Preface:
I've been working with SAS for 20 years but slightly longer with sql and databases. So when I need to join data, I use proc sql. But SAS is a multi-headed beast (or maybe a multi-function tool like a Leatherman) and I think there is a data step/merge technique that can help me. I'm reaching out before jumping right into the code because I'm afraid of being bitten in the backside by one of SAS's many heads. (It's happened before so once bitten, twice shy.)
Here's the problem: My data comes from a third party and is not well conditioned.
I have a dataset of orders that have an ID (a unique key) and some other fields that can identify a row (part number, order time, and quantity) but not uniquely. I also have a dataset of order cancellations, but they do not refer back to the order ID being cancelled, instead the cancellation contains some of the non-unique fields (part number and quantity). It is true, however, that an order can only be cancelled once and that a cancellation refers to only one order (i.e. cancellations get used up once they cancel their order).
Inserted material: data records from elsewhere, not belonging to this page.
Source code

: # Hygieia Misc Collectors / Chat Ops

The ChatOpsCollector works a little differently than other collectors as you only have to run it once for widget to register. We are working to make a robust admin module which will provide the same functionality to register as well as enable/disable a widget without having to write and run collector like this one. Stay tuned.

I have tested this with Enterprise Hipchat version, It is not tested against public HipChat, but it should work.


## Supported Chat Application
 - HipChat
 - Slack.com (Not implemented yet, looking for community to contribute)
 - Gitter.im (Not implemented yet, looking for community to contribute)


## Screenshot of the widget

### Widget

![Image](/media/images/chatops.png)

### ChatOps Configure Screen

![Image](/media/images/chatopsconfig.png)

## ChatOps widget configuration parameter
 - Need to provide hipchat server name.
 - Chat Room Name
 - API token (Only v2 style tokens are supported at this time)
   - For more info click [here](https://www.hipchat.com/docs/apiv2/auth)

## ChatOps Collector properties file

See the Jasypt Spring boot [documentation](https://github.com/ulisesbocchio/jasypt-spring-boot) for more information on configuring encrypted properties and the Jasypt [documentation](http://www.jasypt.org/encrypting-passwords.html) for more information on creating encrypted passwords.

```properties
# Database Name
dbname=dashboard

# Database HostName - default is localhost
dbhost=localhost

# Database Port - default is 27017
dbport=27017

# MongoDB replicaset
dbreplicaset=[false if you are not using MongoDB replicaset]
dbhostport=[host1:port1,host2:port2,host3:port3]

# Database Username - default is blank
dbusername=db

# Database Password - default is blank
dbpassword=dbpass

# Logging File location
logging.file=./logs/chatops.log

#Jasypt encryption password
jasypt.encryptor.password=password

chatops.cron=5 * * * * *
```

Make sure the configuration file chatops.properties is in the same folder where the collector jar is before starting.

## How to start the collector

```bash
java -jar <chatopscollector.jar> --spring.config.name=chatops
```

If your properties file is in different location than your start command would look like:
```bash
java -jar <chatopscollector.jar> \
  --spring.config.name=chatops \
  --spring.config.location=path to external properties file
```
You can see how sql (left) joining cancellations to orders on part number and qty won't work: the non-uniqueness will cause a multiplicity in the output. But you can also see how one could match a cancel to its order, say, by matching it with the oldest order that has the same part number and quantity and marking both the order and cancellation as "matched" so they will not match again. This requires a kind of loop that sql does not do, but that a crafty data step probably does well. But I've avoided crafty data steps (mostly because I used to work with data designed to work in sql databases) until now and lack the craft.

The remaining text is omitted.